BRIEF =
Return the records below exactly as they are written.

GIVEN DATA =
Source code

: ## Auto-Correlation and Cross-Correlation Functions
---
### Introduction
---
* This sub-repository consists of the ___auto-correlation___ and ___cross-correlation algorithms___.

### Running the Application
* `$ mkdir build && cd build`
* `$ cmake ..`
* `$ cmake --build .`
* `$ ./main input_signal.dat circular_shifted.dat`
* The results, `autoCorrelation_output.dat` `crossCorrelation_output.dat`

RESULT OF THIS EXERCISE =
Source code

: ## Auto-Correlation and Cross-Correlation Functions
---
### Introduction
---
* This sub-repository consists of the ___auto-correlation___ and ___cross-correlation algorithms___.

### Running the Application
* `$ mkdir build && cd build`
* `$ cmake ..`
* `$ cmake --build .`
* `$ ./main input_signal.dat circular_shifted.dat`
* The results, `autoCorrelation_output.dat` `crossCorrelation_output.dat`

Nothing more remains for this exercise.